Data extracts START

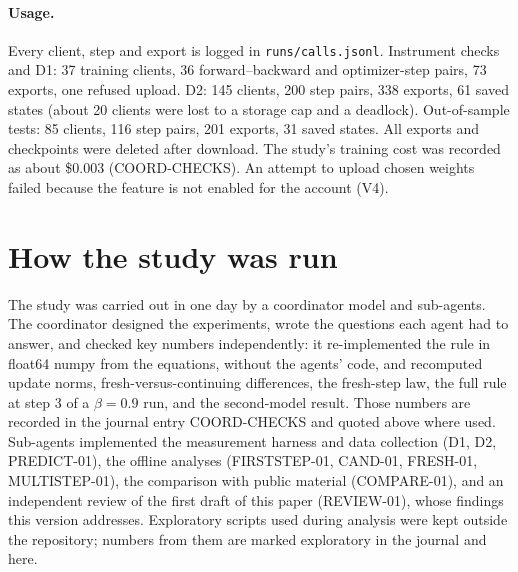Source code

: \documentclass[11pt]{article}
\begin{document}
\paragraph{Usage.} Every client, step and export is logged in \texttt{runs/calls.jsonl}. Instrument
checks and D1: 37 training clients, 36 forward--backward and optimizer-step pairs, 73 exports, one
refused upload. D2: 145 clients, 200 step pairs, 338 exports, 61 saved states (about 20 clients were
lost to a storage cap and a deadlock). Out-of-sample tests: 85 clients, 116 step pairs, 201 exports, 31
saved states. All exports and checkpoints were deleted after download. The study's training cost was
recorded as about \$0.003 (COORD-CHECKS). An attempt to upload chosen weights failed because the
feature is not enabled for the account (V4).

\section{How the study was run}\label{app:how}
The study was carried out in one day by a coordinator model and sub-agents. The coordinator designed
the experiments, wrote the questions each agent had to answer, and checked key numbers independently:
it re-implemented the rule in float64 numpy from the equations, without the agents' code, and recomputed
update norms, fresh-versus-continuing differences, the fresh-step law, the full rule at step 3 of a
$\beta=0.9$ run, and the second-model result. Those numbers are recorded in the journal entry
COORD-CHECKS and quoted above where used. Sub-agents implemented the measurement harness and data
collection (D1, D2, PREDICT-01), the offline analyses (FIRSTSTEP-01, CAND-01, FRESH-01, MULTISTEP-01),
the comparison with public material (COMPARE-01), and an independent review of the first draft of this
paper (REVIEW-01), whose findings this version addresses. Exploratory scripts used during analysis were
kept outside the repository; numbers from them are marked exploratory in the journal and here.
\end{document}
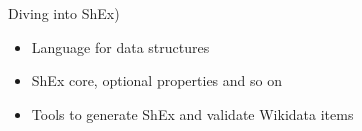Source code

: \documentclass{beamer}
\begin{document}
\begin{frame}{Diving into ShEx)}
\begin{itemize}
    \item Language for data structures
    \item ShEx core, optional properties and so on
    \item Tools to generate ShEx and validate Wikidata items
\end{itemize}
\end{frame}


\begin{frame}
  \titlepage
\end{frame}
\end{document}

Data extracts END

Work request ::
Give every record back exactly as it reads, with no images.

Problem solution ::
Source code

: \documentclass[11pt]{article}
\begin{document}
\paragraph{Usage.} Every client, step and export is logged in \texttt{runs/calls.jsonl}. Instrument
checks and D1: 37 training clients, 36 forward--backward and optimizer-step pairs, 73 exports, one
refused upload. D2: 145 clients, 200 step pairs, 338 exports, 61 saved states (about 20 clients were
lost to a storage cap and a deadlock). Out-of-sample tests: 85 clients, 116 step pairs, 201 exports, 31
saved states. All exports and checkpoints were deleted after download. The study's training cost was
recorded as about \$0.003 (COORD-CHECKS). An attempt to upload chosen weights failed because the
feature is not enabled for the account (V4).

\section{How the study was run}\label{app:how}
The study was carried out in one day by a coordinator model and sub-agents. The coordinator designed
the experiments, wrote the questions each agent had to answer, and checked key numbers independently:
it re-implemented the rule in float64 numpy from the equations, without the agents' code, and recomputed
update norms, fresh-versus-continuing differences, the fresh-step law, the full rule at step 3 of a
$\beta=0.9$ run, and the second-model result. Those numbers are recorded in the journal entry
COORD-CHECKS and quoted above where used. Sub-agents implemented the measurement harness and data
collection (D1, D2, PREDICT-01), the offline analyses (FIRSTSTEP-01, CAND-01, FRESH-01, MULTISTEP-01),
the comparison with public material (COMPARE-01), and an independent review of the first draft of this
paper (REVIEW-01), whose findings this version addresses. Exploratory scripts used during analysis were
kept outside the repository; numbers from them are marked exploratory in the journal and here.
\end{document}
Source code

: \documentclass{beamer}
\begin{document}
\begin{frame}{Diving into ShEx)}
\begin{itemize}
    \item Language for data structures
    \item ShEx core, optional properties and so on
    \item Tools to generate ShEx and validate Wikidata items
\end{itemize}
\end{frame}


\begin{frame}
  \titlepage
\end{frame}
\end{document}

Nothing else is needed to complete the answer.